Por Ribamar Bessa:
“Exu matou um pássaro ontem com uma pedra que atirou hoje”. (Oriki citado por Pierre Verger em “Orixás”)
Dilma não é Exu, mas com uma pedra que atirou hoje matou um pássaro em 2011. É que ela decidiu acelerar as demarcações das terras indígenas, o que já devia ter feito no seu primeiro mandato, quando foram criadas apenas 11 terras, a marca mais baixa de todos os governos desde a ditadura militar. Antes tarde do que nunca. No anúncio feito na cerimônia de instalação do Conselho Nacional de Política Indigenista, nesta quarta (27), o ministro da Justiça, Eugênio Aragão, reconheceu que as falhas nesse campo se devem às alianças construídas com o Congresso Nacional – atualmente desfeitas – que amarravam as mãos da presidente.
Dois dias depois, o pássaro morto ressuscitou?

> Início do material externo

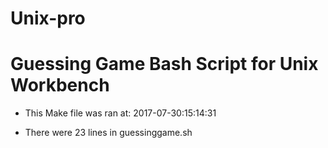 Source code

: # Unix-pro
# Guessing Game Bash Script for Unix Workbench

* This Make file was ran at: 2017-07-30:15:14:31

* There were 23 lines in guessinggame.sh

Dilma havia prometido homologar algumas áreas indígenas em cerimônia programada com os índios no Palácio do Planalto nesta sexta-feira (29). Mas na última hora, ela bateu fofo e preferiu assistir a senadora Kátia Abreu na TV Senado, esvaziando o ato que foi transferido para o Palácio da Justiça, com dança dos índios no salão negro, mas sem Dilma e sem as medidas suspensas por “pendências técnicas”, segundo o ministro Aragão que, no entanto, garantiu a publicação de algumas delas no Diário Oficial deste 2 de maio. Tomara.

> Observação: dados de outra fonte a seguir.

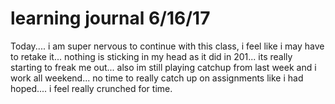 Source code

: # learning journal 6/16/17  

Today.... i am super nervous to continue with this class, i feel like i may have to retake it... nothing is sticking in my head as it did in 201... its really starting to freak me out... also im still playing catchup from last week and i work all weekend... no time to really catch up on assignments like i had hoped.... i feel really crunched for time.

Quanto tempo Dilma ainda tem para presidir o país com as mãos desatadas, mas ainda com um nó de travagem da Kátia Abreu? Dez dias? Dois anos? No prazo tão curto que lhe resta, quantas pedradas pode dar para corrigir as omissões de ontem? Além das horas para se defender dos temerários abutres que bicam com voracidade sua carcaça, terá tempo hábil para matar outras aves do passado? Depende da noção de tempo com a qual ela vai trabalhar. Se for com o tempo do relógio e do calendário, não. Mas terá tempo de sobra, caso use o tempo dos orixás ou do mundo andino.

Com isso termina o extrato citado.